教室に入ってから出るまでの実行時間はせいぜい30秒程と見ている。こちらは授業中なのでバレないようにしないといけないが、一番前の真ん中の席は少なくとも教師には見つかりにくい。教科書と腕で隣からも見えないよう隠しているので問題ないはずだが、野嶋くんが教室に入って以降は画面を注視する必要があるため油断できない。僕が見つかっても沖田さん、露崎さんの二人が見ているから大丈夫なはずだが。

そうこうしている内に野嶋くんが完了の合図でもある出発ボタンを押した。いつでもC組の教室を出れるという合図だ。カメラ映像を見ている僕らは、問題なければOKボタンを押すことになっている。問題が発生した時にアラートボタンを押すだけだと、何らかの異常でボタンを押せていない場合に気づけないからだ。僕は誰も廊下にいないことを確認しOKボタンをタップ。沖田さんと露崎さんもOKを押した。野嶋くんが廊下に出て図書室の方に向かう。
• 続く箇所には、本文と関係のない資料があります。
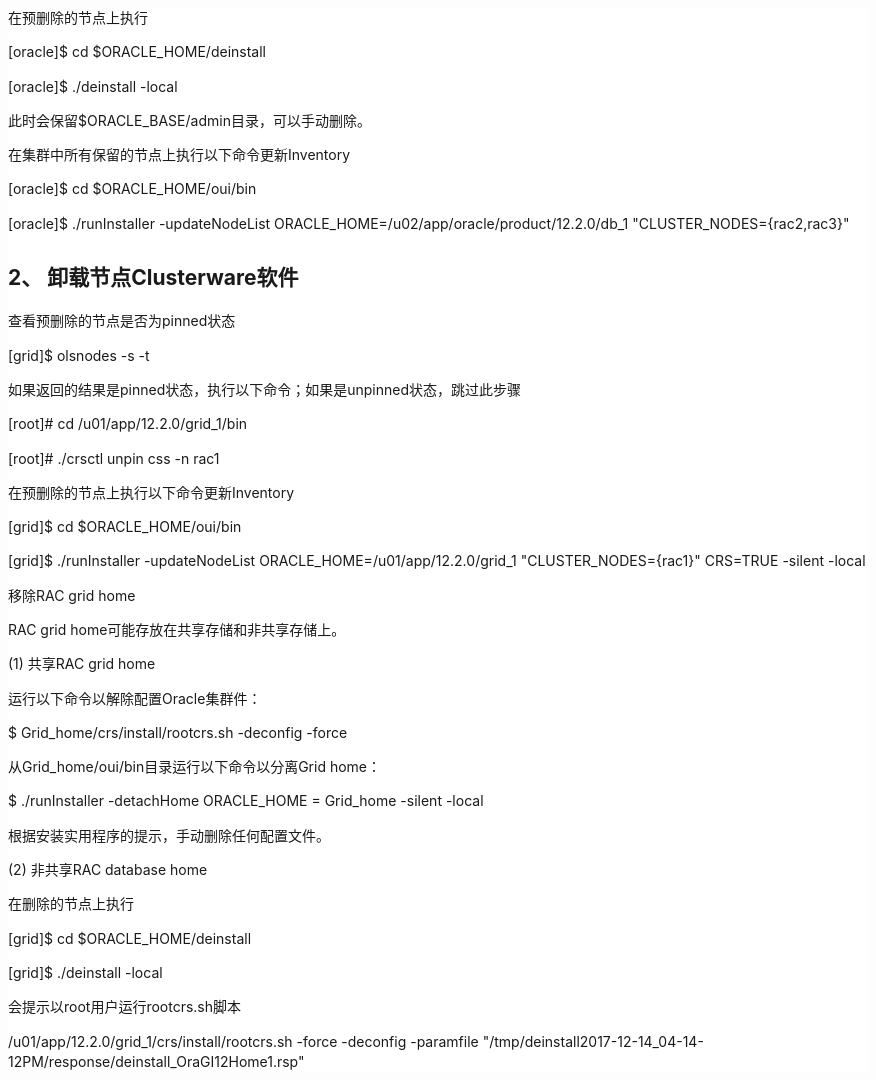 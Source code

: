 在预删除的节点上执行

[oracle]$ cd $ORACLE_HOME/deinstall

[oracle]$ ./deinstall -local

此时会保留$ORACLE_BASE/admin目录，可以手动删除。

在集群中所有保留的节点上执行以下命令更新Inventory

[oracle]$ cd $ORACLE_HOME/oui/bin

[oracle]$ ./runInstaller -updateNodeList
ORACLE_HOME=/u02/app/oracle/product/12.2.0/db_1 "CLUSTER_NODES={rac2,rac3}"

## 2、 卸载节点Clusterware软件

查看预删除的节点是否为pinned状态

[grid]$ olsnodes -s -t

如果返回的结果是pinned状态，执行以下命令；如果是unpinned状态，跳过此步骤

[root]# cd /u01/app/12.2.0/grid_1/bin

[root]# ./crsctl unpin css -n rac1

在预删除的节点上执行以下命令更新Inventory

[grid]$ cd $ORACLE_HOME/oui/bin

[grid]$ ./runInstaller -updateNodeList ORACLE_HOME=/u01/app/12.2.0/grid_1
"CLUSTER_NODES={rac1}" CRS=TRUE -silent -local

移除RAC grid home

RAC grid home可能存放在共享存储和非共享存储上。

(1) 共享RAC grid home

运行以下命令以解除配置Oracle集群件：

$ Grid_home/crs/install/rootcrs.sh -deconfig -force

从Grid_home/oui/bin目录运行以下命令以分离Grid home：

$ ./runInstaller -detachHome ORACLE_HOME = Grid_home -silent -local

根据安装实用程序的提示，手动删除任何配置文件。

(2) 非共享RAC database home

在删除的节点上执行

[grid]$ cd $ORACLE_HOME/deinstall

[grid]$ ./deinstall -local

会提示以root用户运行rootcrs.sh脚本

/u01/app/12.2.0/grid_1/crs/install/rootcrs.sh -force  -deconfig -paramfile
"/tmp/deinstall2017-12-14_04-14-12PM/response/deinstall_OraGI12Home1.rsp"


[330e42fff4a8c2ba988496476ccf03d3]: media/Oracle-安装手册-Oracle_12CR2_RAC_添加和删除节点.html
[3a3e3007985d85cb543c912dc8187007]: media/Oracle-安装手册-Oracle_12CR2_RAC_添加和删除节点-2.html
[3a4cdf2e82c843be29be36babb752753]: media/Oracle-安装手册-Oracle_12CR2_RAC_添加和删除节点-3.html
[56a661f79a27865954f0a5b84d334e40]: media/Oracle-安装手册-Oracle_12CR2_RAC_添加和删除节点-4.html
[7120fbd72df4fdc9a5b84dc8878a6ddd]: media/Oracle-安装手册-Oracle_12CR2_RAC_添加和删除节点-5.html
[7e2cd8416173396f35c5e720340a9825]: media/Oracle-安装手册-Oracle_12CR2_RAC_添加和删除节点-6.html
[86fbc2093d5b20d128c2db16d5809391]: media/Oracle-安装手册-Oracle_12CR2_RAC_添加和删除节点-7.html
[89c4c92eccb1e2b905763c07feea3b98]: media/Oracle-安装手册-Oracle_12CR2_RAC_添加和删除节点-8.html
[8d3b6de8decb16ce9211c03a3cf4878a]: media/Oracle-安装手册-Oracle_12CR2_RAC_添加和删除节点-9.html
[900f52434ce9c6938fa237bc11d5c657]: media/Oracle-安装手册-Oracle_12CR2_RAC_添加和删除节点-10.html
[c99d687975e7e9534d7429ef9c225a1e]: media/Oracle-安装手册-Oracle_12CR2_RAC_添加和删除节点-11.html
[d31364d0261a2b996e226f379c5eec91]: media/Oracle-安装手册-Oracle_12CR2_RAC_添加和删除节点-12.html
[ea9f2be1f390a2caa15a377791027548]: media/Oracle-安装手册-Oracle_12CR2_RAC_添加和删除节点-13.html
[fe088142d5a4fe20caed0403b99c0dc8]: media/Oracle-安装手册-Oracle_12CR2_RAC_添加和删除节点-14.html
[ff13d387cec753ff28acc152a5429836]: media/Oracle-安装手册-Oracle_12CR2_RAC_添加和删除节点-15.html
成功だ。

カメラは、設置の時と同様に僕が回収した。回収したカメラは、階段のところに来てもらった露崎さんに渡すことにした。僕がAクラスの方から教室に戻るのは不自然なので、念のため僕はカメラを持たないことにしたのだ。まあ、ここまでやる必要はないけど。
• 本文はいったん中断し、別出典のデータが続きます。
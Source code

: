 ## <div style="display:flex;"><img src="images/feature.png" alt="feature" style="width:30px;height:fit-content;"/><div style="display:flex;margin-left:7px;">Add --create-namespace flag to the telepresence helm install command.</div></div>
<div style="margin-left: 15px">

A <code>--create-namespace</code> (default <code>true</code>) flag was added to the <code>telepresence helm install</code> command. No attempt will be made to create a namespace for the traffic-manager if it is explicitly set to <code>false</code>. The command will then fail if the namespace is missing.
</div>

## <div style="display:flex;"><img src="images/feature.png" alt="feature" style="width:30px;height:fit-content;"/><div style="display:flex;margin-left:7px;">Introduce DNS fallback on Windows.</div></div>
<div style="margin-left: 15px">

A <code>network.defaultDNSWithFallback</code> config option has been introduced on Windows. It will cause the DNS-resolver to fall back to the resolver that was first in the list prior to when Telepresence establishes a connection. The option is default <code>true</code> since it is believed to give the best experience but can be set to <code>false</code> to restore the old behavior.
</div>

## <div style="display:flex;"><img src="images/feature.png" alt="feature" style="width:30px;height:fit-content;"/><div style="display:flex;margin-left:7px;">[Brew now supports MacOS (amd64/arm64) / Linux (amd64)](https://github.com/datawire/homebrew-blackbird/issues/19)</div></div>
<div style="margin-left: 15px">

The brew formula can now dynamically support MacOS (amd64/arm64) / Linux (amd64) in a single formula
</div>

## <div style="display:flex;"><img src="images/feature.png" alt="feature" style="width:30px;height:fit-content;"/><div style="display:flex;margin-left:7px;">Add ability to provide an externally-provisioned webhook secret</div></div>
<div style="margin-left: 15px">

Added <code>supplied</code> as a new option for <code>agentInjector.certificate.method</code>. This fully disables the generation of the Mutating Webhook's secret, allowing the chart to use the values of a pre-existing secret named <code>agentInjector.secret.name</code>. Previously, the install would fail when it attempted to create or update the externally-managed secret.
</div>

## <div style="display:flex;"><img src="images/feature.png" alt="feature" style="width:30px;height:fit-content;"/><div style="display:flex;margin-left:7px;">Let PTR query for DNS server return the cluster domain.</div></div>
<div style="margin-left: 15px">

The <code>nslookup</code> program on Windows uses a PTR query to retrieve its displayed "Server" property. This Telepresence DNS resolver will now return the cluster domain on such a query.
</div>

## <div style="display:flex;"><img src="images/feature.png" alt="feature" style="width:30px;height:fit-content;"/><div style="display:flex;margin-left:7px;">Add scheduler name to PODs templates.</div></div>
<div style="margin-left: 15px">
放課後、掲示板を開き谷中の様子を書き込んでおく。露崎さんは、監視カメラの映像を見ながら指示をだすところが海外ドラマのCIAとかFBIのようだったって書いている。


クソ谷中への椅子隠しはこの三回で終わりとした。もちろんこれで反撃が完了したわけではないが、ターゲットは他にもいる。
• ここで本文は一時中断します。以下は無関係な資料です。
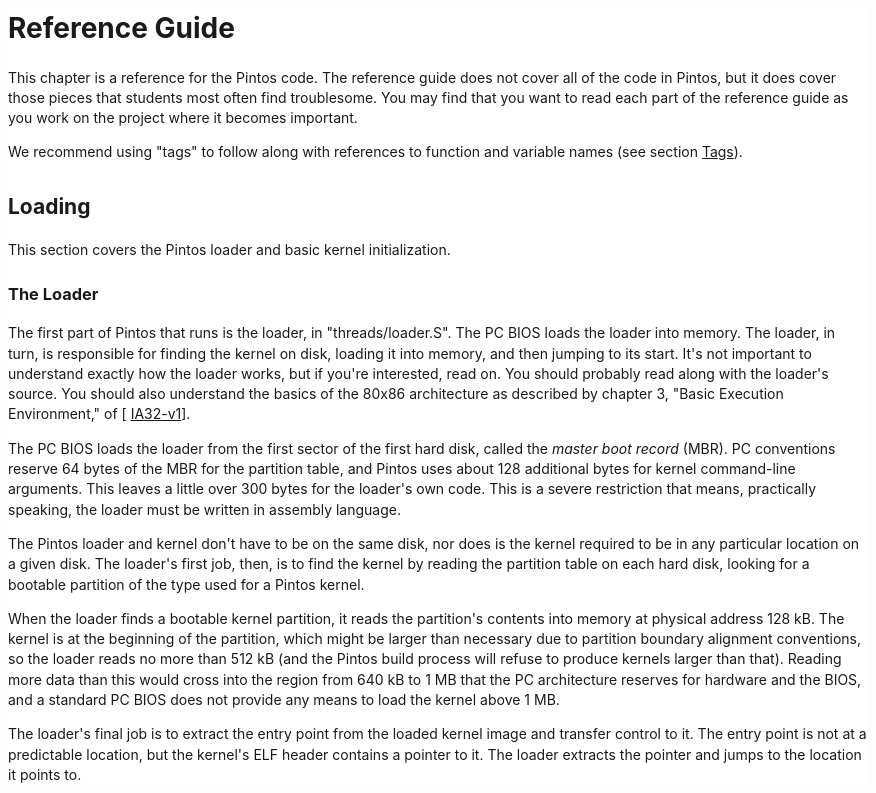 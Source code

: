 # Reference Guide

This chapter is a reference for the Pintos code. The reference guide
does not cover all of the code in Pintos, but it does cover those pieces
that students most often find troublesome. You may find that you want to
read each part of the reference guide as you work on the project where
it becomes important.

We recommend using "tags" to follow along with references to function
and variable names (see section [Tags](pintos_11.html#SEC159)).


## Loading

This section covers the Pintos loader and basic kernel initialization.

### The Loader

The first part of Pintos that runs is the loader, in "threads/loader.S".
The PC BIOS loads the loader into memory. The loader, in turn, is
responsible for finding the kernel on disk, loading it into memory, and
then jumping to its start. It's not important to understand exactly how
the loader works, but if you're interested, read on. You should
probably read along with the loader's source. You should also
understand the basics of the 80x86 architecture as
described by chapter 3, "Basic Execution Environment," of \[
[IA32-v1](8_bibliography.md#IA32-v1)\].

The PC BIOS loads the loader from the first sector of the first hard
disk, called the *master boot record* (MBR). PC conventions reserve 64
bytes of the MBR for the partition table, and Pintos uses about 128
additional bytes for kernel command-line arguments. This leaves a little
over 300 bytes for the loader's own code. This is a severe restriction
that means, practically speaking, the loader must be written in assembly
language.

The Pintos loader and kernel don't have to be on the same disk, nor
does is the kernel required to be in any particular location on a given
disk. The loader's first job, then, is to find the kernel by reading
the partition table on each hard disk, looking for a bootable partition
of the type used for a Pintos kernel.

When the loader finds a bootable kernel partition, it reads the
partition's contents into memory at physical address 128 kB. The kernel
is at the beginning of the partition, which might be larger than
necessary due to partition boundary alignment conventions, so the loader
reads no more than 512 kB (and the Pintos build process will refuse to
produce kernels larger than that). Reading more data than this would
cross into the region from 640 kB to 1 MB that the PC architecture
reserves for hardware and the BIOS, and a standard PC BIOS does not
provide any means to load the kernel above 1 MB.

The loader's final job is to extract the entry point from the loaded
kernel image and transfer control to it. The entry point is not at a
predictable location, but the kernel's ELF header contains a pointer to
it. The loader extracts the pointer and jumps to the location it points
to.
次の日、面白いことに谷中が教室に来る前に宮田が谷中の椅子を教壇の下に移動させていた。隠れてとかじゃなく堂々と。笑いながらお前ら黙ってろよって、周りに声をかけていたから冗談のつもりなんだろう。教室に来た谷中が椅子のないことに気づき、何も喋らずすぐに教卓に向かい椅子を回収。かなり不機嫌だ。このあたりから、連中の中で谷中の地位が下がったんじゃないかって気がする。